Archive for February, 2007

Decisions, decisions

Wednesday, February 21st, 2007

Hold Me Thrill Me Kiss Me Kill really is quite a good song. It really is, up there with Elevation (Tomb Raider Mix) for U2 rocking out. In fact, a compilation of U2’s “Songs To Rock Out To” would be quite a good thing to have. Hmm.

In other news, the complete meltdown stress-out period of the last couple of weeks is now over, and normal transmission will resume presently. Well, kind of normal, except everything’s gone and changed, and I find myself arriving at the end of February with considerably fewer commitments than originally planned. Careless, really – “And now I fear that I won’t be able to make it all better again” turned out to be quite the true statement, which is more than a bit of a bugger and the cause of the vast majority of stress and unhappiness over the past while.

In the end, the decision to remain in the MBA programme, and Christchurch even, was a hard one. Although pretty much all the advice offered by friends and family was in support of moving out of my “doing a postgraduate degree at the University of Canterbury” comfort zone (even my Mum was offering me money to leave the city, if not the country), I found that my reasons for wanting to do an MBA were real and good and sufficient to keep me here for another year, regardless of everything else that was swirling through my head at the time. And the most important thing I was reminded of throughout the long, painful, drawn-out decision making process is that damn I (we, by association) have some very fine and caring friends. I may not have taken your advice, but I listened to it, seriously considered it, and valued it immensely. Thanks to all who patiently received my sleep deprived phone calls last Wednesday.

But the MBA won out, and the programme is cool, and the courses seem good so far, although I note that the readings keep piling up, and the assessment all seems to be due in about a week… ah well, nothing new there. The people in the programme are a good bunch from a wide variety of backgrounds and promise to keep the year interesting at the very least. The lecturers all love the subjects they’re teaching, it shows, and makes the lectures that much more fun and engaging – I’m actually fully enjoying all six of the first term courses, and am genuinely looking forward to doing the readings and assessment. Seriously.
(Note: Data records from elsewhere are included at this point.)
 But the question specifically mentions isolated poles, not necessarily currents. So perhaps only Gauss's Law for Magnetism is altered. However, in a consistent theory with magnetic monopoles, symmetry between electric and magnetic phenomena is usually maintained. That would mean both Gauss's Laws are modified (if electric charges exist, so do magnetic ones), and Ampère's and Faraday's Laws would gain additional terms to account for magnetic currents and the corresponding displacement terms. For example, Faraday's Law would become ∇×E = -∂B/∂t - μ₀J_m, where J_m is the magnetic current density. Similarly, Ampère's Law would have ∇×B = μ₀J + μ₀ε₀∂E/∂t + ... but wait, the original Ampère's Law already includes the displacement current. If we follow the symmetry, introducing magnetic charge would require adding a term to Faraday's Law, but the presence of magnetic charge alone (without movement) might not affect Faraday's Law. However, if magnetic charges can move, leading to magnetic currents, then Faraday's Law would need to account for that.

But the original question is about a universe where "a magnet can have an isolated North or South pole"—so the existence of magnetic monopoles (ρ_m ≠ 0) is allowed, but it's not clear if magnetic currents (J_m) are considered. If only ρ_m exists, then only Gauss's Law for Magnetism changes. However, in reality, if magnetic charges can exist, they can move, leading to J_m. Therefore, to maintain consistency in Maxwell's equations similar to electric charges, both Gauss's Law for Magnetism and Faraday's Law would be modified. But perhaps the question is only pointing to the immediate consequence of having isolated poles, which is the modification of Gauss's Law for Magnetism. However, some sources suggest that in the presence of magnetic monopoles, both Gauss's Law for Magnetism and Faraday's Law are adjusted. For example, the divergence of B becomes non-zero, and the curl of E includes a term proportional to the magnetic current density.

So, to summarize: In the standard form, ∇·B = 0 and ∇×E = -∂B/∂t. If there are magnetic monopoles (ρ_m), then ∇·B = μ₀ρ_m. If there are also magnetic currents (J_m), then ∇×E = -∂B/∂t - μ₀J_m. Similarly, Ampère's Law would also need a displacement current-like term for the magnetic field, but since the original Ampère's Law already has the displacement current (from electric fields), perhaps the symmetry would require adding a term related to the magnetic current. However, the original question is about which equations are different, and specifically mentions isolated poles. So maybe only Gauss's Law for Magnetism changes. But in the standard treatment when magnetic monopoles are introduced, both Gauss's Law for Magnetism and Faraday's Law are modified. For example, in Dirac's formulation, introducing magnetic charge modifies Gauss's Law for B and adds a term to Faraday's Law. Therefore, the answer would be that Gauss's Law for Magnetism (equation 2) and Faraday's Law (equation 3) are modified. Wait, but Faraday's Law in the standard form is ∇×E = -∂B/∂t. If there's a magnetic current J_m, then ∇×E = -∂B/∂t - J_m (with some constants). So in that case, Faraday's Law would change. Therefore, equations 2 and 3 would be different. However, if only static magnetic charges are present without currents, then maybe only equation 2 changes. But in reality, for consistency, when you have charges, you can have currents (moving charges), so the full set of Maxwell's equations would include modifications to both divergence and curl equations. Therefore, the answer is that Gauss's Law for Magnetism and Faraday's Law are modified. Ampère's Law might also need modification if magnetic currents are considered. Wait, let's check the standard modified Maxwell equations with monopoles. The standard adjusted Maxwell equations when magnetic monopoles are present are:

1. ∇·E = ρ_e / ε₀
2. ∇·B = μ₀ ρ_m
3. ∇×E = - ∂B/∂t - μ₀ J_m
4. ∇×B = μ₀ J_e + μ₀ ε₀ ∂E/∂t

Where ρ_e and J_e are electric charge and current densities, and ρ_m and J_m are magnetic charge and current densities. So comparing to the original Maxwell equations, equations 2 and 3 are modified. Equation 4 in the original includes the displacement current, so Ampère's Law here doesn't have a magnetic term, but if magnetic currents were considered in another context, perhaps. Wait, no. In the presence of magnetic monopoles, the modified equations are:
(This statement, undoubtedly, will undergo review in a few weeks.)

One interesting aspect of a couple of the courses is that journal keeping is a part of the assessment and learning process – just like blogging, only without the assessment. And in my case the learning. Oh, and I’ll have to complete them at a slightly higher rate than I do blogs. Which could be tricky.
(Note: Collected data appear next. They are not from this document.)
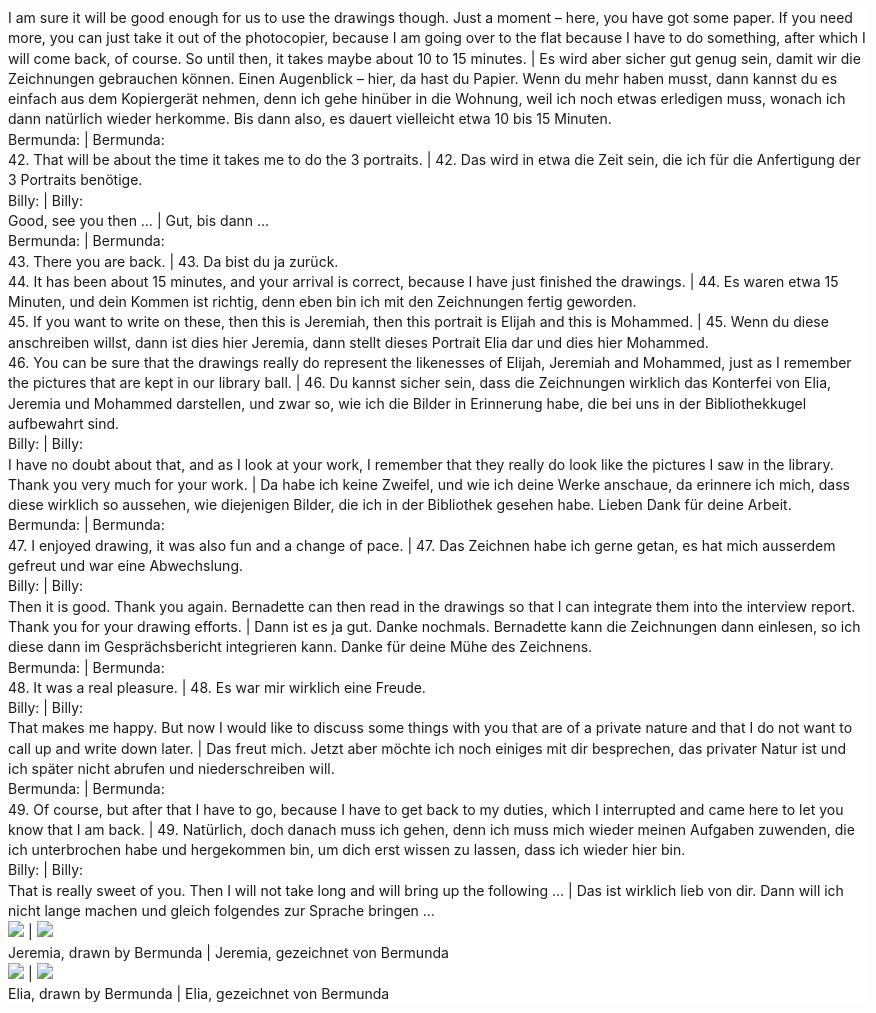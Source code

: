 I am sure it will be good enough for us to use the drawings though. Just a moment – here, you have got some paper. If you need more, you can just take it out of the photocopier, because I am going over to the flat because I have to do something, after which I will come back, of course. So until then, it takes maybe about 10 to 15 minutes.  | Es wird aber sicher gut genug sein, damit wir die Zeichnungen gebrauchen können. Einen Augenblick – hier, da hast du Papier. Wenn du mehr haben musst, dann kannst du es einfach aus dem Kopiergerät nehmen, denn ich gehe hinüber in die Wohnung, weil ich noch etwas erledigen muss, wonach ich dann natürlich wieder herkomme. Bis dann also, es dauert vielleicht etwa 10 bis 15 Minuten.   
Bermunda:  | Bermunda:   
42. That will be about the time it takes me to do the 3 portraits.  | 42. Das wird in etwa die Zeit sein, die ich für die Anfertigung der 3 Portraits benötige.   
Billy:  | Billy:   
Good, see you then …  | Gut, bis dann …   
Bermunda:  | Bermunda:   
43. There you are back.  | 43. Da bist du ja zurück.   
44. It has been about 15 minutes, and your arrival is correct, because I have just finished the drawings.  | 44. Es waren etwa 15 Minuten, und dein Kommen ist richtig, denn eben bin ich mit den Zeichnungen fertig geworden.   
45. If you want to write on these, then this is Jeremiah, then this portrait is Elijah and this is Mohammed.  | 45. Wenn du diese anschreiben willst, dann ist dies hier Jeremia, dann stellt dieses Portrait Elia dar und dies hier Mohammed.   
46. You can be sure that the drawings really do represent the likenesses of Elijah, Jeremiah and Mohammed, just as I remember the pictures that are kept in our library ball.  | 46. Du kannst sicher sein, dass die Zeichnungen wirklich das Konterfei von Elia, Jeremia und Mohammed darstellen, und zwar so, wie ich die Bilder in Erinnerung habe, die bei uns in der Bibliothekkugel aufbewahrt sind.   
Billy:  | Billy:   
I have no doubt about that, and as I look at your work, I remember that they really do look like the pictures I saw in the library. Thank you very much for your work.  | Da habe ich keine Zweifel, und wie ich deine Werke anschaue, da erinnere ich mich, dass diese wirklich so aussehen, wie diejenigen Bilder, die ich in der Bibliothek gesehen habe. Lieben Dank für deine Arbeit.   
Bermunda:  | Bermunda:   
47. I enjoyed drawing, it was also fun and a change of pace.  | 47. Das Zeichnen habe ich gerne getan, es hat mich ausserdem gefreut und war eine Abwechslung.   
Billy:  | Billy:   
Then it is good. Thank you again. Bernadette can then read in the drawings so that I can integrate them into the interview report. Thank you for your drawing efforts.  | Dann ist es ja gut. Danke nochmals. Bernadette kann die Zeichnungen dann einlesen, so ich diese dann im Gesprächsbericht integrieren kann. Danke für deine Mühe des Zeichnens.   
Bermunda:  | Bermunda:   
48. It was a real pleasure.  | 48. Es war mir wirklich eine Freude.   
Billy:  | Billy:   
That makes me happy. But now I would like to discuss some things with you that are of a private nature and that I do not want to call up and write down later.  | Das freut mich. Jetzt aber möchte ich noch einiges mit dir besprechen, das privater Natur ist und ich später nicht abrufen und niederschreiben will.   
Bermunda:  | Bermunda:   
49. Of course, but after that I have to go, because I have to get back to my duties, which I interrupted and came here to let you know that I am back.  | 49. Natürlich, doch danach muss ich gehen, denn ich muss mich wieder meinen Aufgaben zuwenden, die ich unterbrochen habe und hergekommen bin, um dich erst wissen zu lassen, dass ich wieder hier bin.   
Billy:  | Billy:   
That is really sweet of you. Then I will not take long and will bring up the following …  | Das ist wirklich lieb von dir. Dann will ich nicht lange machen und gleich folgendes zur Sprache bringen …   
[![](https://www.futureofmankind.co.uk/w/images/2/29/CR821-Image1.jpg)](https://www.futureofmankind.co.uk/Billy_Meier/<https:/www.futureofmankind.co.uk/w/images/2/29/CR821-Image1.jpg>) | [![](https://www.futureofmankind.co.uk/w/images/2/29/CR821-Image1.jpg)](https://www.futureofmankind.co.uk/Billy_Meier/<https:/www.futureofmankind.co.uk/w/images/2/29/CR821-Image1.jpg>)  
Jeremia, drawn by Bermunda | Jeremia, gezeichnet von Bermunda  
[![](https://www.futureofmankind.co.uk/w/images/0/07/CR821-Image2.jpg)](https://www.futureofmankind.co.uk/Billy_Meier/<https:/www.futureofmankind.co.uk/w/images/0/07/CR821-Image2.jpg>) | [![](https://www.futureofmankind.co.uk/w/images/0/07/CR821-Image2.jpg)](https://www.futureofmankind.co.uk/Billy_Meier/<https:/www.futureofmankind.co.uk/w/images/0/07/CR821-Image2.jpg>)  
Elia, drawn by Bermunda | Elia, gezeichnet von Bermunda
There’s more, both MBA and non, but I want to finish a reading about stress management interventions in the New Zealand workplace. Scintillating, let me tell you.

Sad

Sunday, February 11th, 2007

Wednesday produced an absolutely picture perfect Christchurch late-summer evening – warm and still, with a slow setting sun revealing the stars one by one after a hot nor’west day that had left only a patchy layer of cloud in the sky. After dinner I went for a big long walk through the Upper Riccarton environs. Strolling through suburbia, I passed old flats and friends’ houses from school days and indulged myself by wallowing in lost youth. The footpaths have changed, but everything is otherwise largely still the same, barring the encroachment of student cars on previously well-loved lawns, and the encroachment of retirement homes on previously well-loved student flats. I discovered that the smell of walnut trees instantly evokes my youth, part of which was spent building huts amongst their branches on our Yaldhurst orchard, and I realised that I should spend more time going for lazy walks around Christchurch streets. It’s really quite relaxing and helps me stop rushing, take a breath, and actually *think* rather than spending life in a purely reactionary state.

Since getting home from Vanuatu, life has been hectic – too fast, too much on, too many things not done that should have been, too many promises made that were never followed through on. And now I fear that I won’t be able to make it all better again.